The DIP Access Interface (real name pending) is a Django project designed to provide access to Dissemination Information Packages (i.e., access copies of digital files stored in Archival Information Packages in CCA's Archivematica-based digital repository). The project is specifically designed around the custom DIPs generated by create-dip.py via Artefactual's Automation Tools.
The primary application, "dips", allows users to add, organize, and interact with these DIPs and the digital files they contain, depending on user permissions.
The application organizes and displays information in several levels:
- Collection: A Collection is the highest level of organization and corresponds to an archive or other assembled collection of materials. A Collection has 0 to many Folders as children (in practice, every collection should have at least one child, but this is not enforced by the application). Collections may also have unqualified Dublin Core descriptive metadata, as well as a link to a finding aid.
- Folder: A Folder corresponds 1:1 with a Dissemination Information Package (DIP). A Folder has 1 to many Digital Files as children, which are auto-generated from information in the AIP METS file included as part of the CCA-style DIP. Folders may also have unqualified Dublin Core metadata. The DC metadata from the most recently updated dmdSec is written into the Folder record when the METS file is uploaded (except "ispartof", which is hard-coded on creation of the Folder. This might be something to change for more generalized usage).
- Digital File: A Digital File corresponds to a description of an original digital file in the AIP METS file and contains detailed metadata from an AIP METS file amdSec, including a list of PREMIS events. Digital Files should never be created manually, but only generated via parsing of the METS file when a new Folder is added.
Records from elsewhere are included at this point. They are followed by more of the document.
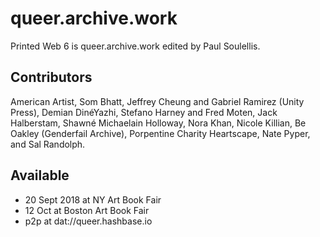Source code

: # queer.archive.work

Printed Web 6 is queer.archive.work edited by Paul Soulellis. 

## Contributors 
American Artist, Som Bhatt, Jeffrey Cheung and Gabriel Ramirez (Unity Press), Demian DinéYazhi, Stefano Harney and Fred Moten, Jack Halberstam, Shawné Michaelain Holloway, Nora Khan, Nicole Killian, Be Oakley (Genderfail Archive), Porpentine Charity Heartscape, Nate Pyper, and Sal Randolph. 

## Available 
* 20 Sept 2018 at NY Art Book Fair
* 12 Oct at Boston Art Book Fair
* p2p at dat://queer.hashbase.io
When a sufficiently privileged user creates a new Folder through the GUI interface, they need only enter the identifier, choose the Collection to which the Folder belongs, and upload a copy of the zipped digital objects from the CCA-style DIP to upload. The application then uses the parsemets.py
script to parse the AIP METS file included in the DIP, automatically:
- Saving Dublin Core metadata found in the (most recently updated) dmdSec to the DIP model object for the Folder
- Generating records for Digital Files and the PREMIS events associated with each digital file and saving them to the database.
In a future version of the application, it should be possible to upload a new DIP via a (not yet existing) REST API, which will similarly populate the database from the METS file.
Once the DIP has been uploaded, the metadata for the Folder can be edited through the GUI by any user with sufficient permissions.
By default, the application has five levels of permissions:
- Administrators: Administrators have access to all parts of the application.
- Managers: Users in this group can manage users but not make them administrators.
- Editors: Users in this group can add and edit Collections and Folders but not delete them.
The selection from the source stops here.